Task requirements: Return only those lines of the listing in which "samples" appears.
########################################
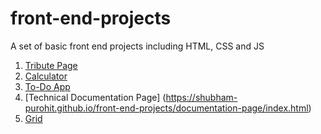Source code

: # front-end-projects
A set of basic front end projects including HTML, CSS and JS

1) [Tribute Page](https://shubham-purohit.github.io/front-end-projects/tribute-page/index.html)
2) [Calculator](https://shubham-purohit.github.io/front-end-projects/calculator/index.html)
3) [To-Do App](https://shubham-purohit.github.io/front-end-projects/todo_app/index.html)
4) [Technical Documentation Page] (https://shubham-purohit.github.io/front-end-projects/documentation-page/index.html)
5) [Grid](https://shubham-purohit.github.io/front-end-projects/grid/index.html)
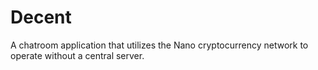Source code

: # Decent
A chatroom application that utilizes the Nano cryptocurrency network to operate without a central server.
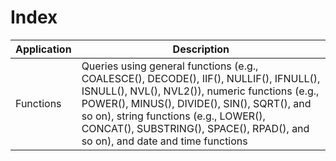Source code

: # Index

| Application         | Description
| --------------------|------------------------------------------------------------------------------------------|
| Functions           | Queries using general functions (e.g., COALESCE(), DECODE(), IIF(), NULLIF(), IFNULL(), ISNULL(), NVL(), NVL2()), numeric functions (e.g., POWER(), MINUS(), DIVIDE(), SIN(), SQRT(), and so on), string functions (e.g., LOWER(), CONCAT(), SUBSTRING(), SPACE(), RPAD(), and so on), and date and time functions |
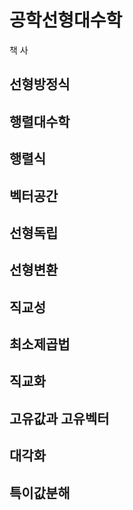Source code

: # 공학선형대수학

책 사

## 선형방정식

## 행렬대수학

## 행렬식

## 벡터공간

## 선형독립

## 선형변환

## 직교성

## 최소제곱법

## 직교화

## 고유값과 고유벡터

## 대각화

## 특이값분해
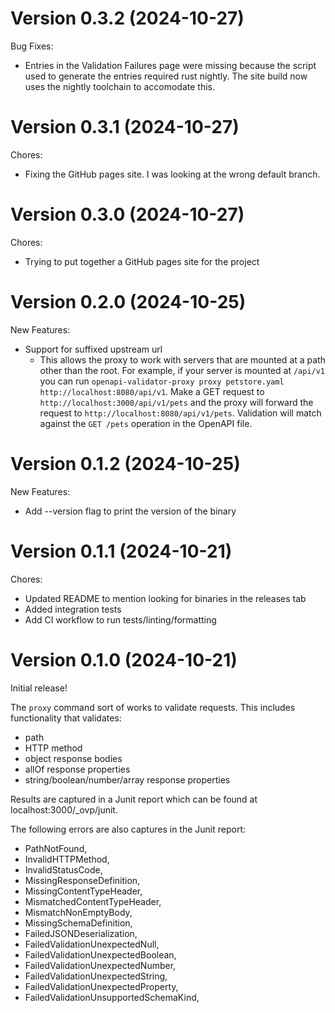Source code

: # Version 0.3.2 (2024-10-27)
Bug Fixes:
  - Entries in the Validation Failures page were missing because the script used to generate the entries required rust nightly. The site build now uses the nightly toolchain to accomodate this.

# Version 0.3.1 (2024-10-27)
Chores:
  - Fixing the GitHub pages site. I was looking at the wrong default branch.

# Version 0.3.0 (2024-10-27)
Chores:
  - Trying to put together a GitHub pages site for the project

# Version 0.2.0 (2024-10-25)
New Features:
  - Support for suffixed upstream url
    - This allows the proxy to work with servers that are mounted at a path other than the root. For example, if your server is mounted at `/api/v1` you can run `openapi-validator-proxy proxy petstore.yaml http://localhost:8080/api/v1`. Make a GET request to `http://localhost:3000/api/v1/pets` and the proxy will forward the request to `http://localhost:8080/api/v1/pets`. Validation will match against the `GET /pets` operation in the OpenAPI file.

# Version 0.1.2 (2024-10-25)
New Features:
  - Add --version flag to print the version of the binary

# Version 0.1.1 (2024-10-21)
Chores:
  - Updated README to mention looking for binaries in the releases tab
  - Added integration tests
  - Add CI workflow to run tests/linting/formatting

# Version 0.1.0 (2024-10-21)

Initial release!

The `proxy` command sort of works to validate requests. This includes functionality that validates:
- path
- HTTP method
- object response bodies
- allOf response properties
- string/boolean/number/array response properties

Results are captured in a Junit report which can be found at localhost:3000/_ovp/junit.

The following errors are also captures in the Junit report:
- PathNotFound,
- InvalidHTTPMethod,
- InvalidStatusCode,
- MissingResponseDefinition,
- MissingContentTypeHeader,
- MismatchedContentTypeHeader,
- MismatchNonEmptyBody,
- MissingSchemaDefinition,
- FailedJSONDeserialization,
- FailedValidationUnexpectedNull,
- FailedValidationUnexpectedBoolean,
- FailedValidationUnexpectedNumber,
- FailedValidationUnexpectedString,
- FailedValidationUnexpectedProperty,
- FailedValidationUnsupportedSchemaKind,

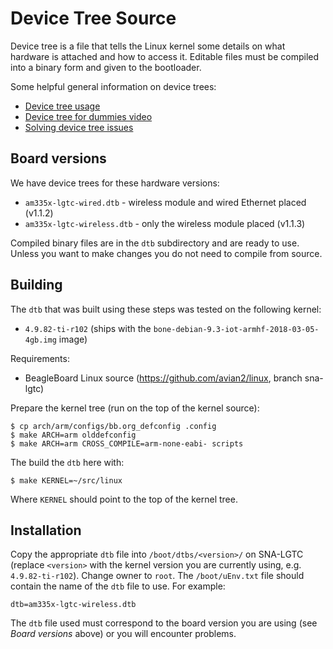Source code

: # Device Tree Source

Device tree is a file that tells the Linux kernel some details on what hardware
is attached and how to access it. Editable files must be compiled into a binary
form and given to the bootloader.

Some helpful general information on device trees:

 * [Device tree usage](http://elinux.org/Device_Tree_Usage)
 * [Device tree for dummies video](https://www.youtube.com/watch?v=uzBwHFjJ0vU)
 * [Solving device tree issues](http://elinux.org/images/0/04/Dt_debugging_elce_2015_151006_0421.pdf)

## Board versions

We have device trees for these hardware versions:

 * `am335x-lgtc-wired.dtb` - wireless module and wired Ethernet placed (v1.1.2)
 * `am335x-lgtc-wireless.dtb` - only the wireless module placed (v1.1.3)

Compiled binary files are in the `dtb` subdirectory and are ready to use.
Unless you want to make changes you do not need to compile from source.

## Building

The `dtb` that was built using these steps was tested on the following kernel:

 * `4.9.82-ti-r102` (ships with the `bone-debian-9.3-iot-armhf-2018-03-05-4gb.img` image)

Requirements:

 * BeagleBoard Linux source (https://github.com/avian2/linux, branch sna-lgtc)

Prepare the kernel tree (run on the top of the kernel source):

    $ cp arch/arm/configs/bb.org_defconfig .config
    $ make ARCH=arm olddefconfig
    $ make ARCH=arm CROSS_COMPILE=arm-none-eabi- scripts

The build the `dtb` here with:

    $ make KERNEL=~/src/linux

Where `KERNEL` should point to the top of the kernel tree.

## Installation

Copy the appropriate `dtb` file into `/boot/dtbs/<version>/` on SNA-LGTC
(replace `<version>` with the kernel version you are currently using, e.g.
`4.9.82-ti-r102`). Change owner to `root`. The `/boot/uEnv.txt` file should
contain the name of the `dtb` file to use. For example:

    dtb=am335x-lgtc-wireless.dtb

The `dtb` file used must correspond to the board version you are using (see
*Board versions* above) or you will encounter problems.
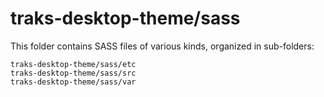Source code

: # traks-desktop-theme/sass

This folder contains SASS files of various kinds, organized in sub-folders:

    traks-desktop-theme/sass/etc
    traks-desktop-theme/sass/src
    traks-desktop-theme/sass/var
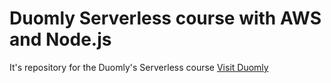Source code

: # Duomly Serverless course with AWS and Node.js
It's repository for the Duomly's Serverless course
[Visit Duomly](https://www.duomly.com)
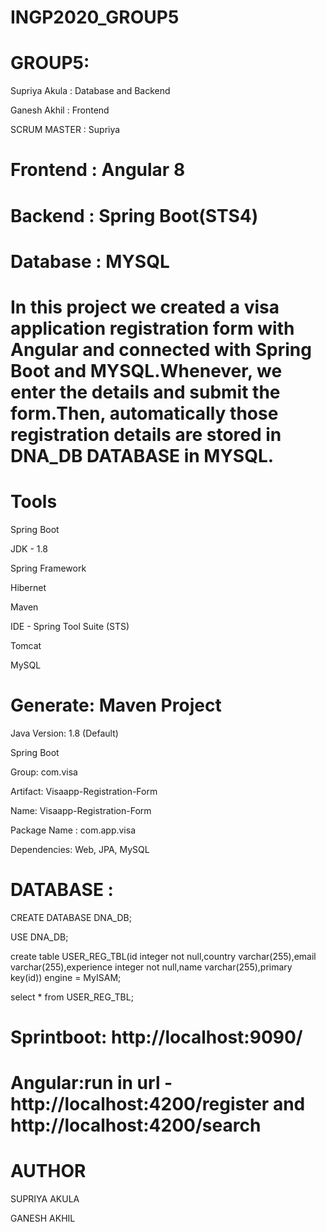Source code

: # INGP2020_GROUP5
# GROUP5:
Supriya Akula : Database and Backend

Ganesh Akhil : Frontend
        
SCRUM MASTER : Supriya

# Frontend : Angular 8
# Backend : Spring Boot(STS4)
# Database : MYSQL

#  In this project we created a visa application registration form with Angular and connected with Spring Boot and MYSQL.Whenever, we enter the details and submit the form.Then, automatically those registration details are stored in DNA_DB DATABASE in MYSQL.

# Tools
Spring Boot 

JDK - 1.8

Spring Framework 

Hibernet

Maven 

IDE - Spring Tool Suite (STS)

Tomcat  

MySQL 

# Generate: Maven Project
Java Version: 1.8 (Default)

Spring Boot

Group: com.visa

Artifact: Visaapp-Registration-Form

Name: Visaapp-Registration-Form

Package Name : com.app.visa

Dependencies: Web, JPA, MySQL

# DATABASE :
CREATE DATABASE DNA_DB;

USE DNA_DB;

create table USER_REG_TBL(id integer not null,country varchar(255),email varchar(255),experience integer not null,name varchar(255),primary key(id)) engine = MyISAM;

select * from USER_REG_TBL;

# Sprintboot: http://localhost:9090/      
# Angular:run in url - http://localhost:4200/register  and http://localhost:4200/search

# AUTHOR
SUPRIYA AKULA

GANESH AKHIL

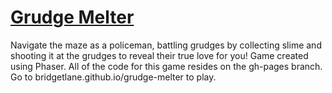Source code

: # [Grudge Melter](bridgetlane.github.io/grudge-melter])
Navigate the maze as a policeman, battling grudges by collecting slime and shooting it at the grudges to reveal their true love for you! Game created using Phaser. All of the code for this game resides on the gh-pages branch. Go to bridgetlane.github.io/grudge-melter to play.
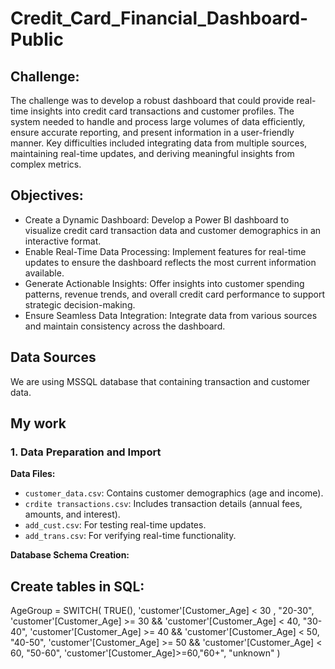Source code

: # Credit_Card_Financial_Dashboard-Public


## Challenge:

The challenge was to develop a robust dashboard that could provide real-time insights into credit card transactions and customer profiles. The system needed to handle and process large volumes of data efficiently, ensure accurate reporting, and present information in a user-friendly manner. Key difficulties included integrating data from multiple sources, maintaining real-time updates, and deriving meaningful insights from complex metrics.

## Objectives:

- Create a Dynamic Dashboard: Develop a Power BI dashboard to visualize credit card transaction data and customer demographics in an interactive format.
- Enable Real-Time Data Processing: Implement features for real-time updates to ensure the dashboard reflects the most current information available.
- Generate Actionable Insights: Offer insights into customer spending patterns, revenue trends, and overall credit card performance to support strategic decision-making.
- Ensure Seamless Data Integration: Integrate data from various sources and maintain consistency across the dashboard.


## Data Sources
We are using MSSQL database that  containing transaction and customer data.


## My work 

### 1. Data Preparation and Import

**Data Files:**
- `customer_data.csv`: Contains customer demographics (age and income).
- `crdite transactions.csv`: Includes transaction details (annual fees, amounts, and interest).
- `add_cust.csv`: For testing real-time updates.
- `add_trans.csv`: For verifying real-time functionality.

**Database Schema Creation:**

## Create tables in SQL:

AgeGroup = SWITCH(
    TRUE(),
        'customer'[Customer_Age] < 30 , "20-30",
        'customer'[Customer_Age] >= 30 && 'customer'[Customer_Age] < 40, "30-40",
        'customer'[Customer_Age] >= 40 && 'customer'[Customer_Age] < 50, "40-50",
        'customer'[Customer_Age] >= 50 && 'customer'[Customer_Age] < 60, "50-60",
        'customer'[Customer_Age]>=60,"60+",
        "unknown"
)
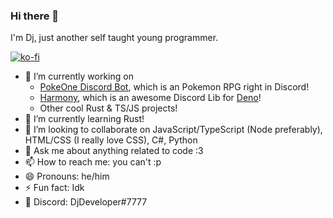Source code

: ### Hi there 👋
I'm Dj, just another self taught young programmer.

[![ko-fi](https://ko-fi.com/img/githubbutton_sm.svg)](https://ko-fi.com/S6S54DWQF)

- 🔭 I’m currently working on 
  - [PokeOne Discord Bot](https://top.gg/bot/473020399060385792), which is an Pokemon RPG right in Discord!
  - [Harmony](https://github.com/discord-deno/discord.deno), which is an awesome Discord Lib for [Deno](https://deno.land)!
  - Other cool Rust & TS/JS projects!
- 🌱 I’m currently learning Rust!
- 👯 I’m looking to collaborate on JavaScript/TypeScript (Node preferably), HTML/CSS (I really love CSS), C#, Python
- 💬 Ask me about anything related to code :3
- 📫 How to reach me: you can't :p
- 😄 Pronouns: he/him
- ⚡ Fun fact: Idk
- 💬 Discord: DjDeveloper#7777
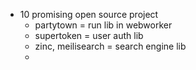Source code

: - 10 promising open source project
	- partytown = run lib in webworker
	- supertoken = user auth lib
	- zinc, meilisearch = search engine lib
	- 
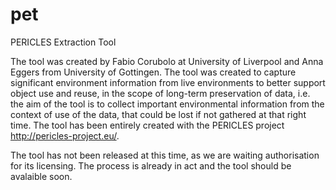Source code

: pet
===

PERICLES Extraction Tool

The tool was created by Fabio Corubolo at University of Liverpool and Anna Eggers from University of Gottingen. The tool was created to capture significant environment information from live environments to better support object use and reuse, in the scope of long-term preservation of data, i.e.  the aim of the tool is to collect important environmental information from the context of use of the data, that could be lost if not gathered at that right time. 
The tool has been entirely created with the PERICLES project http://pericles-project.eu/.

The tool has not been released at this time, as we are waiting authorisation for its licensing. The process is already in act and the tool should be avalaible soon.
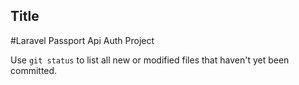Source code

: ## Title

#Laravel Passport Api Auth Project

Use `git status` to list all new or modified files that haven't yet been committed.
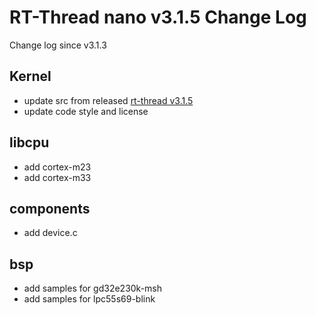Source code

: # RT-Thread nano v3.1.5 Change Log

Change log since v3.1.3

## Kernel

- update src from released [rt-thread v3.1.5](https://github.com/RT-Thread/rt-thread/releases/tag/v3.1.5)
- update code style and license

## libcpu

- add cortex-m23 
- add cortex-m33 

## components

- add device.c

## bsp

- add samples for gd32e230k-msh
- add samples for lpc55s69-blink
########################################
Final answer:
- add samples for gd32e230k-msh
- add samples for lpc55s69-blink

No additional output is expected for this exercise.